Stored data
_____
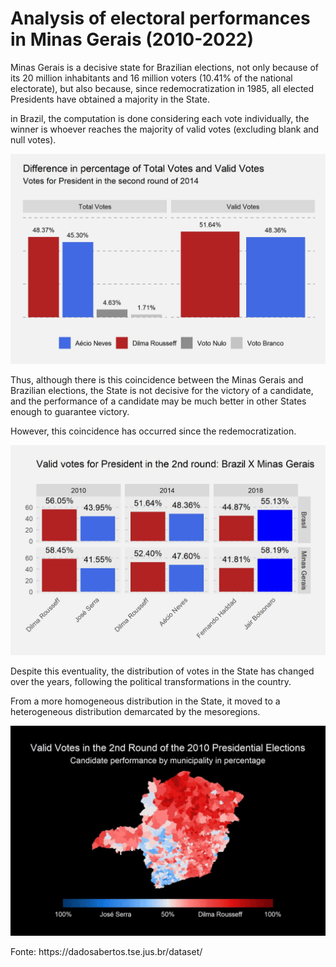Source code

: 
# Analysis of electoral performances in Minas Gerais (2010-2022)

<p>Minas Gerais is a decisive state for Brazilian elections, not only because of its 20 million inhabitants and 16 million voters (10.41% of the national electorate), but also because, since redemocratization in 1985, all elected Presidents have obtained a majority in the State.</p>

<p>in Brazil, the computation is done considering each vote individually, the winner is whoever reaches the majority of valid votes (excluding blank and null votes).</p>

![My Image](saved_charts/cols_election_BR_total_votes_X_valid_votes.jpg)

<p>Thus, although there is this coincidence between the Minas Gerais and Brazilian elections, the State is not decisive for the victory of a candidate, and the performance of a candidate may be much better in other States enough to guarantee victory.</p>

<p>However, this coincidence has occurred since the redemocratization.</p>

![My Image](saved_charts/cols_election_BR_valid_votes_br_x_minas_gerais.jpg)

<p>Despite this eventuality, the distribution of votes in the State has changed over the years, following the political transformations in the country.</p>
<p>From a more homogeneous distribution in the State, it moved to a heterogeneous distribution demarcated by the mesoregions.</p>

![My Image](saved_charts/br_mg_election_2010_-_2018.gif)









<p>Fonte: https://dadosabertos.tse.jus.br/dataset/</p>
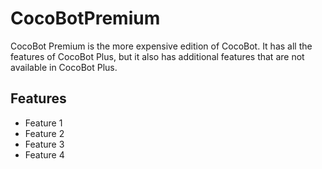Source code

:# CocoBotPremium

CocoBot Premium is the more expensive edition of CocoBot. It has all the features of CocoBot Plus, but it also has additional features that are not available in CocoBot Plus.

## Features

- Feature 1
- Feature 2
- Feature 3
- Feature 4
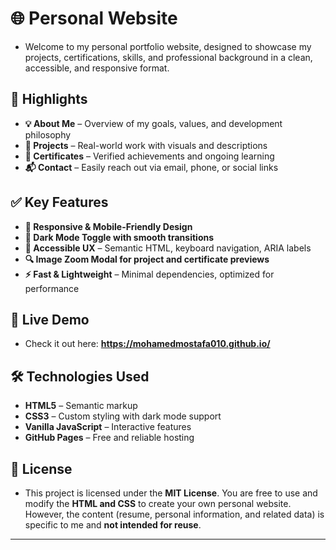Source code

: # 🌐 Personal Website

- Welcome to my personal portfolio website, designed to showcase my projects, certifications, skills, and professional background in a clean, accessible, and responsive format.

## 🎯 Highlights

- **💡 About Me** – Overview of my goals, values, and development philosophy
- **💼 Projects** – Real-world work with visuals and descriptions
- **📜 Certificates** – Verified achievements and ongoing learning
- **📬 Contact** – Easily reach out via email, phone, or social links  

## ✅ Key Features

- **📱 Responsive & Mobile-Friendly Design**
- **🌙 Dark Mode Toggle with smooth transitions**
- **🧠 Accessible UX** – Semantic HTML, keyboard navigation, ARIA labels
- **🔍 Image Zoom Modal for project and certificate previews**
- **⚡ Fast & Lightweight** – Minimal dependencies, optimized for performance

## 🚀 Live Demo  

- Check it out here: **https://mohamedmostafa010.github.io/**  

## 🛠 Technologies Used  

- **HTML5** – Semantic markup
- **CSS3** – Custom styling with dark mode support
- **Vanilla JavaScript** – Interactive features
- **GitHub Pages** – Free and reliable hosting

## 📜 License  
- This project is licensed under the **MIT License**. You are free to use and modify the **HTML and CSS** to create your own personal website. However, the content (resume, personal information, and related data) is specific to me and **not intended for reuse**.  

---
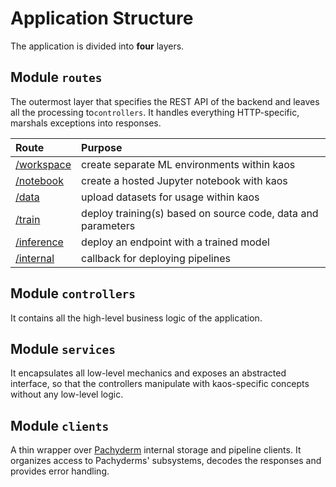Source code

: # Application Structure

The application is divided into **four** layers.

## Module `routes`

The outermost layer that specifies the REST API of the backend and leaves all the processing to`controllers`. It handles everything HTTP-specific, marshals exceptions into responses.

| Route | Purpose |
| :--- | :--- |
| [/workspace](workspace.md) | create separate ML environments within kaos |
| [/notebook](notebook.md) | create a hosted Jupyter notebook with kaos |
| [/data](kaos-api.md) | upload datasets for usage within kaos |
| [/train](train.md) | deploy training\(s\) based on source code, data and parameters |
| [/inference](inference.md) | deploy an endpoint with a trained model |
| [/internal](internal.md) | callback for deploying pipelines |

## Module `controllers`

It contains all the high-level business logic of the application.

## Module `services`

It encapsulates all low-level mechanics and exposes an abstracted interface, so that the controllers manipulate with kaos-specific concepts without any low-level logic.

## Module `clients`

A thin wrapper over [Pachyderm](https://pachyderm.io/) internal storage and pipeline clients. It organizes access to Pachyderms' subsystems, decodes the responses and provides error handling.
_____
**Exercise details:** Write out all the data exactly, minus pictures.

**Task answer:**
Source code

: 
# Analysis of electoral performances in Minas Gerais (2010-2022)

<p>Minas Gerais is a decisive state for Brazilian elections, not only because of its 20 million inhabitants and 16 million voters (10.41% of the national electorate), but also because, since redemocratization in 1985, all elected Presidents have obtained a majority in the State.</p>

<p>in Brazil, the computation is done considering each vote individually, the winner is whoever reaches the majority of valid votes (excluding blank and null votes).</p>

![My Image](saved_charts/cols_election_BR_total_votes_X_valid_votes.jpg)

<p>Thus, although there is this coincidence between the Minas Gerais and Brazilian elections, the State is not decisive for the victory of a candidate, and the performance of a candidate may be much better in other States enough to guarantee victory.</p>

<p>However, this coincidence has occurred since the redemocratization.</p>

![My Image](saved_charts/cols_election_BR_valid_votes_br_x_minas_gerais.jpg)

<p>Despite this eventuality, the distribution of votes in the State has changed over the years, following the political transformations in the country.</p>
<p>From a more homogeneous distribution in the State, it moved to a heterogeneous distribution demarcated by the mesoregions.</p>

![My Image](saved_charts/br_mg_election_2010_-_2018.gif)









<p>Fonte: https://dadosabertos.tse.jus.br/dataset/</p>
Source code

:# CocoBotPremium

CocoBot Premium is the more expensive edition of CocoBot. It has all the features of CocoBot Plus, but it also has additional features that are not available in CocoBot Plus.

## Features

- Feature 1
- Feature 2
- Feature 3
- Feature 4
Source code

: # 🌐 Personal Website

- Welcome to my personal portfolio website, designed to showcase my projects, certifications, skills, and professional background in a clean, accessible, and responsive format.

## 🎯 Highlights

- **💡 About Me** – Overview of my goals, values, and development philosophy
- **💼 Projects** – Real-world work with visuals and descriptions
- **📜 Certificates** – Verified achievements and ongoing learning
- **📬 Contact** – Easily reach out via email, phone, or social links  

## ✅ Key Features

- **📱 Responsive & Mobile-Friendly Design**
- **🌙 Dark Mode Toggle with smooth transitions**
- **🧠 Accessible UX** – Semantic HTML, keyboard navigation, ARIA labels
- **🔍 Image Zoom Modal for project and certificate previews**
- **⚡ Fast & Lightweight** – Minimal dependencies, optimized for performance

## 🚀 Live Demo  

- Check it out here: **https://mohamedmostafa010.github.io/**  

## 🛠 Technologies Used  

- **HTML5** – Semantic markup
- **CSS3** – Custom styling with dark mode support
- **Vanilla JavaScript** – Interactive features
- **GitHub Pages** – Free and reliable hosting

## 📜 License  
- This project is licensed under the **MIT License**. You are free to use and modify the **HTML and CSS** to create your own personal website. However, the content (resume, personal information, and related data) is specific to me and **not intended for reuse**.  

---
Source code

: # Application Structure

The application is divided into **four** layers.

## Module `routes`

The outermost layer that specifies the REST API of the backend and leaves all the processing to`controllers`. It handles everything HTTP-specific, marshals exceptions into responses.

| Route | Purpose |
| :--- | :--- |
| [/workspace](workspace.md) | create separate ML environments within kaos |
| [/notebook](notebook.md) | create a hosted Jupyter notebook with kaos |
| [/data](kaos-api.md) | upload datasets for usage within kaos |
| [/train](train.md) | deploy training\(s\) based on source code, data and parameters |
| [/inference](inference.md) | deploy an endpoint with a trained model |
| [/internal](internal.md) | callback for deploying pipelines |

## Module `controllers`

It contains all the high-level business logic of the application.

## Module `services`

It encapsulates all low-level mechanics and exposes an abstracted interface, so that the controllers manipulate with kaos-specific concepts without any low-level logic.

## Module `clients`

A thin wrapper over [Pachyderm](https://pachyderm.io/) internal storage and pipeline clients. It organizes access to Pachyderms' subsystems, decodes the responses and provides error handling.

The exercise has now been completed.